Andrew Fastow. Scott Sullivan. David Myers.
It hasn’t exactly been a banner year for finance executives.
Yet, as more companies restate their financials, and as the Securities and Exchange Commission, the Justice Department and Congress launch more probes of corporate accounting, guess whose expertise is becoming more sought out?
This ironic development was underscored Monday when computer storage specialist EMC Corp. said it elected Gail Deegan to its board of directors Gail Deegan. Deegan is the former executive vice president and chief financial officer of Houghton Mifflin Co.

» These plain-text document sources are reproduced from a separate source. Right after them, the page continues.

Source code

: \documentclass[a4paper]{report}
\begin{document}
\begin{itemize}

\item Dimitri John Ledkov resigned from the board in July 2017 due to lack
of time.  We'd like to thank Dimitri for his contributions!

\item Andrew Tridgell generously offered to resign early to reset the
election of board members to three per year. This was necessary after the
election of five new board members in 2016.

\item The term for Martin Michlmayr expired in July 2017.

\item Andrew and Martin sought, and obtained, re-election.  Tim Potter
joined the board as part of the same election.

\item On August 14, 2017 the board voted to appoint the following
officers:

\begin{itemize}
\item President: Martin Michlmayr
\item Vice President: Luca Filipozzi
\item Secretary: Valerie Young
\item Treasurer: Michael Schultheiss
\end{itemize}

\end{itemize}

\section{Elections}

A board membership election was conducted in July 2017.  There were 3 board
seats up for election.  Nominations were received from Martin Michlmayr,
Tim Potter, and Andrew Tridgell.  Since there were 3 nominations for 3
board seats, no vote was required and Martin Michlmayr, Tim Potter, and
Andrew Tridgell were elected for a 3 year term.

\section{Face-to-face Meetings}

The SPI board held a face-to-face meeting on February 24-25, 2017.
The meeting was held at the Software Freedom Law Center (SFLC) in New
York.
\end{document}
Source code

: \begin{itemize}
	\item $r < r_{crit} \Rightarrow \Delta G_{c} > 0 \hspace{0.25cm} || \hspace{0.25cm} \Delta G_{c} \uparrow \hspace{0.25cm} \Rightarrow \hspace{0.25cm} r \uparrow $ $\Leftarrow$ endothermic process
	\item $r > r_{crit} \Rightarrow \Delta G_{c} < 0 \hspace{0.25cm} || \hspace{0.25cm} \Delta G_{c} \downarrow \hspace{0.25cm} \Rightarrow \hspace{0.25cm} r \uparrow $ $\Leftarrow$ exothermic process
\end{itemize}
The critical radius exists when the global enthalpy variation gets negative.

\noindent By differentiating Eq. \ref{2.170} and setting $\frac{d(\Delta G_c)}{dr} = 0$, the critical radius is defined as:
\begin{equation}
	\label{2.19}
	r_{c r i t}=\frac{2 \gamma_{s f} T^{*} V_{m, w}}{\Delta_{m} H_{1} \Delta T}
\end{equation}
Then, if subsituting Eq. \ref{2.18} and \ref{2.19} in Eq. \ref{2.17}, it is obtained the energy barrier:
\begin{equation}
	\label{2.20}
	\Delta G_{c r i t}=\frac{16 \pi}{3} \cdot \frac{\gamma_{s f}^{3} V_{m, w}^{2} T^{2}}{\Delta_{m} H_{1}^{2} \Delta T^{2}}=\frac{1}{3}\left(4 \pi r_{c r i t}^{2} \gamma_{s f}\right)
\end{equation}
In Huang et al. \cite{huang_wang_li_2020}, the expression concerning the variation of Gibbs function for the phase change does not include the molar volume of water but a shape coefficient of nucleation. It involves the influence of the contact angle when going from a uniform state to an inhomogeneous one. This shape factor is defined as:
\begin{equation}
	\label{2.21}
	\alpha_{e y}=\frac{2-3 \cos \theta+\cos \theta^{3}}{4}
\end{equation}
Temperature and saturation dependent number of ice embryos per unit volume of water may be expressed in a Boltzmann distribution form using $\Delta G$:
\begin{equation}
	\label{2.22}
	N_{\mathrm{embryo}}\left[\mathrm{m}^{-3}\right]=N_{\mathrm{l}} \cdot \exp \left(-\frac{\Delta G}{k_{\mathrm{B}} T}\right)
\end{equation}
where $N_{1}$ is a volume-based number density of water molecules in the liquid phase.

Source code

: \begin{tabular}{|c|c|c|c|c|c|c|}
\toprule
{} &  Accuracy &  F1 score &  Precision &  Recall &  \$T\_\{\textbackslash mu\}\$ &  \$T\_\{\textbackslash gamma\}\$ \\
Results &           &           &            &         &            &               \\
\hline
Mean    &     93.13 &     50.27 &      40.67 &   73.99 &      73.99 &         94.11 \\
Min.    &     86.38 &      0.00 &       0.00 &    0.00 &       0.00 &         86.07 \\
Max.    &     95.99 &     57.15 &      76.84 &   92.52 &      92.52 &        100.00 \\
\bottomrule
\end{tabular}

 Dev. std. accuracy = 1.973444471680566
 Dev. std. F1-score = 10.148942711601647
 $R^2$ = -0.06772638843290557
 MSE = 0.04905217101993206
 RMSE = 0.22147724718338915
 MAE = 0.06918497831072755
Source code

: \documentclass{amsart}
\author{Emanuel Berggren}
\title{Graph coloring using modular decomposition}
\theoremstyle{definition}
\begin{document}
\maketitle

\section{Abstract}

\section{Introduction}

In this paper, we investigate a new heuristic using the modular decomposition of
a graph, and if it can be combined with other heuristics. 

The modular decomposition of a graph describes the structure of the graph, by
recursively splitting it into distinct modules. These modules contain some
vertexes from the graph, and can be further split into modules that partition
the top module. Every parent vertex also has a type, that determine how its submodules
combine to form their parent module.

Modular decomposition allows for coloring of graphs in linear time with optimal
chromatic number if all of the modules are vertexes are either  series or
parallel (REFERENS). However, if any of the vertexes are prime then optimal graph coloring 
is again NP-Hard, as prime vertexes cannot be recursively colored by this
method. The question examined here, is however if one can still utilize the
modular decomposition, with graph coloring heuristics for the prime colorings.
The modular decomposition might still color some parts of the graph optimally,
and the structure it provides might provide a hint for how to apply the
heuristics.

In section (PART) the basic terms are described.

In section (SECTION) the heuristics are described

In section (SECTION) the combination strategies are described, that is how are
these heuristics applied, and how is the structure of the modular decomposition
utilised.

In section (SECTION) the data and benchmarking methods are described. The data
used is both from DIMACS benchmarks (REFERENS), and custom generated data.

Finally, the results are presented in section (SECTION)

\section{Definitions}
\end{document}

“Deegan has built a career on guiding corporate financial policy and accountability to shareholders, a critical asset for any board in today’s environment,” said Mike Ruettgers, EMC’s executive chairman. “She has distinguished herself as a CFO at three companies in distinctly different industries, has considerable experience as a board member, and promises to be a very valuable addition to EMC.”

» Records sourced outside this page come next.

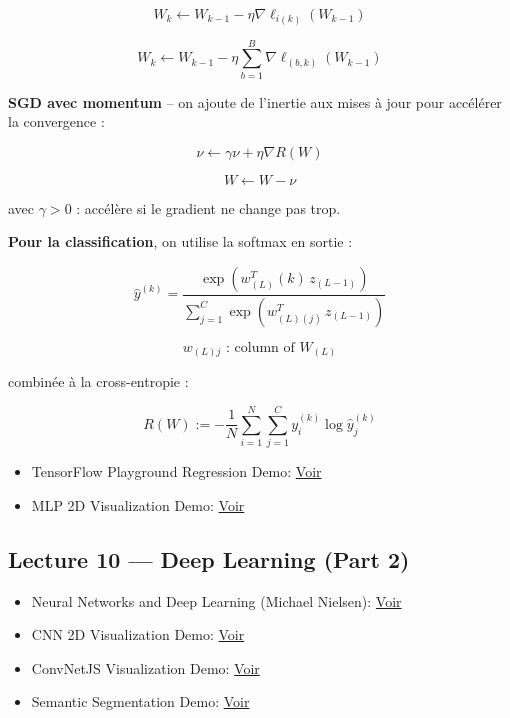 \documentclass[11pt,a4paper,openany]{book}
\begin{document}
\[
W_k \leftarrow W_{k-1} - \eta \nabla \ell_{i(k)}(W_{k-1})
\]

\[
W_k \leftarrow W_{k-1} - \eta \sum_{b=1}^{B} \nabla \ell_{(b,k)}(W_{k-1})
\]

\bigskip

\textbf{SGD avec momentum} -- on ajoute de l'inertie aux mises à jour pour accélérer la convergence :

\[
\nu \leftarrow \gamma \nu + \eta\nabla R(W)
\]

\[
W \leftarrow W - \nu
\]

avec $\gamma > 0$ : accélère si le gradient ne change pas trop.

\medskip

\textbf{Pour la classification}, on utilise la softmax en sortie :

\[
\hat{y}^{(k)} =
\frac{
\exp\left(w_{(L)}^T(k)\, z_{(L-1)}\right)
}{
\sum_{j=1}^{C}
\exp\left(w_{(L)(j)}^T\, z_{(L-1)}\right)
}
\]

\[
w_{(L)j} \text{ : column of } W_{(L)}
\]

combinée à la cross-entropie :

\[
R(W) := - \frac{1}{N}
\sum_{i=1}^{N} \sum_{j=1}^{C}
y_{i}^{(k)} \log \hat{y}^{(k)}_j
\]

\begin{itemize}
    \item TensorFlow Playground Regression Demo:
    \href{https://playground.tensorflow.org/}{Voir}

    \item MLP 2D Visualization Demo:
    \href{https://adamharley.com/nn_vis/mlp/2d.html}{Voir}
\end{itemize}

\subsection{Lecture 10 --- Deep Learning (Part 2)}

\begin{itemize}
    \item Neural Networks and Deep Learning (Michael Nielsen):
    \href{http://neuralnetworksanddeeplearning.com}{Voir}

    \item CNN 2D Visualization Demo:
    \href{https://adamharley.com/nn_vis/cnn/2d.html}{Voir}

    \item ConvNetJS Visualization Demo:
    \href{https://cs.stanford.edu/people/karpathy/convnetjs/}{Voir}

    \item Semantic Segmentation Demo:
    \href{http://deepscene.cs.uni-freiburg.de}{Voir}
\end{itemize}
\end{document}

The board appointment of Deegan, an experienced and well-respected finance manager, is the culmination of widespread shareholder activism. Back in May, a number of institutional investors, led by Walden Asset Management, which champions socially responsible causes, successfully got EMC to include a resolution at its annual meeting calling for an independent board of directors.

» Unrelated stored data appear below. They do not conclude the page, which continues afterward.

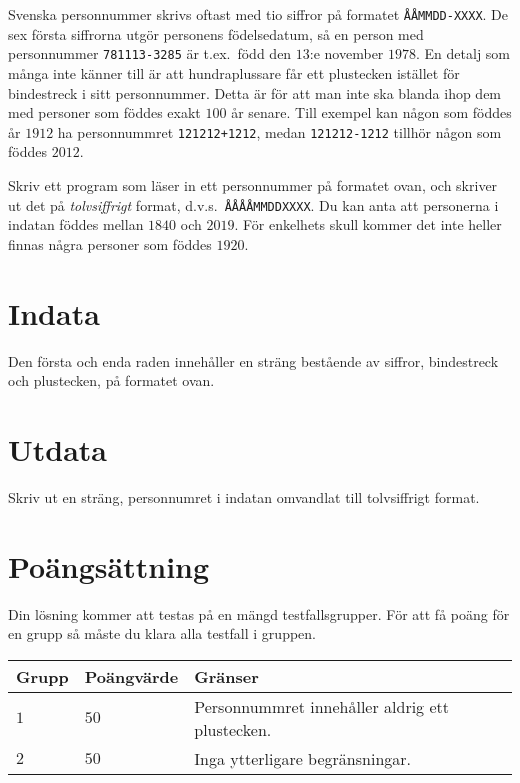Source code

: 
Svenska personnummer skrivs oftast med tio siffror på formatet \texttt{ÅÅMMDD-XXXX}. De sex första siffrorna utgör personens födelsedatum, så en
person med personnummer \texttt{781113-3285} är t.ex.\ född den $13$:e november $1978$. En detalj som många
inte känner till är att hundraplussare får ett plustecken istället för bindestreck i sitt 
personnummer. Detta är för att man inte ska blanda ihop dem med personer som föddes exakt $100$
år senare. Till exempel kan någon som föddes år $1912$ ha personnummret \texttt{121212+1212}, medan 
\texttt{121212-1212} tillhör någon som föddes $2012$. 

Skriv ett program som läser in ett personnummer på formatet ovan,
och skriver ut det på \emph{tolvsiffrigt} format, d.v.s.\ \texttt{ÅÅÅÅMMDDXXXX}.
Du kan anta att personerna i indatan föddes mellan $1840$ och $2019$.
För enkelhets skull kommer det inte heller finnas några personer som föddes $1920$. 

\section*{Indata}
Den första och enda raden innehåller en sträng bestående av siffror, bindestreck och plustecken, på formatet ovan.

\section*{Utdata}
Skriv ut en sträng, personnumret i indatan omvandlat till tolvsiffrigt format.

\section*{Poängsättning}
Din lösning kommer att testas på en mängd testfallsgrupper.
För att få poäng för en grupp så måste du klara alla testfall i gruppen.

\noindent
\begin{tabular}{| l | l | l |}
  \hline
  Grupp & Poängvärde & Gränser \\ \hline
  $1$   & $50$       & Personnummret innehåller aldrig ett plustecken. \\ \hline
  $2$   & $50$       & Inga ytterligare begränsningar. \\ \hline
\end{tabular}
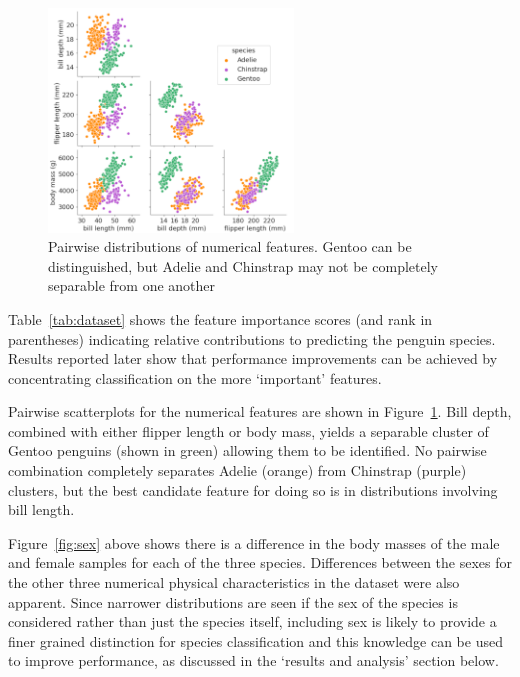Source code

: \documentclass[a4paper, 11pt]{article}
\begin{document}
\begin{figure} %
  \centering
  \vspace{0\baselineskip} %
  \includegraphics[width=0.58\textwidth]{pairwise.png} %
  \vspace{-1.5\baselineskip} %
  \caption{\centering\linespread{0.8}\selectfont Pairwise distributions of numerical features. Gentoo can be distinguished, 
  but Adelie and Chinstrap may not be completely separable from one another}
  \vspace{-1\baselineskip} %
  \label{fig:pairwise}
\end{figure}
Table~\ref{tab:dataset} shows the feature importance scores (and rank in parentheses) indicating
relative contributions to predicting the penguin species.
Results reported later show that performance improvements can be achieved by
concentrating classification on the more `important' features.

Pairwise scatterplots for the numerical features are shown in Figure~\ref{fig:pairwise}. 
Bill depth, combined with either flipper length or body mass, 
yields a separable cluster of Gentoo penguins (shown in 
green) allowing them to be identified. 
No pairwise combination completely separates Adelie (orange) from Chinstrap (purple) clusters, 
but the best candidate feature for doing so is in distributions involving bill length.

Figure~\ref{fig:sex} above shows there is a difference in the body masses of the male and female samples for each of the three species. 
Differences between the sexes for the other three numerical physical characteristics in the dataset were also apparent. 
Since narrower distributions are seen if the sex of the species is considered rather than just the species itself, 
including sex is likely to provide a finer grained distinction for species classification 
and this knowledge can be used to improve performance, as discussed in the `results and analysis' section below. 
\end{document}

The resolution passed. Although it wasn’t binding, EMC management agreed to add two outside directors to its board.
Enter Deegan. EMC management pledges to add another outside director by year-end, according to The Wall Street Journal.
The fact that Deegan’s background is in finance is no coincidence. Although scores of bureaucrats and talk show hosts are calling for the heads of CFOs, a number of companies are very quietly recruiting veteran finance executives for their boards.
“Companies are saying ‘Get us a CFO!’” Peter McLane, vice chairman at executive search firm Spencer Stuart, told Bloomberg. “With the scrutiny that boards are under, the premium for financial expertise has risen.”
In fact, two dozen corporations named CFOs, accountants or controllers to their boards in the first quarter of this year, double the number last year, according to Spencer Stuart.
The need for more board members with financial expertise will become more critical later this summer when new rules go into effect requiring CEOs and CFOs at the top 945 companies to certify financial statements.
Bloomberg said that recruiters have been asked to search for a third more directors than last year. And as much as 40 percent of their current board searches are for finance executives.
Anecdotal evidence seems to support Bloomberg’s assertion. Earlier this year, auto-parts maker Delphi Corp. appointed Eastman Kodak Co. finance chief Robert Brust to its board of directors.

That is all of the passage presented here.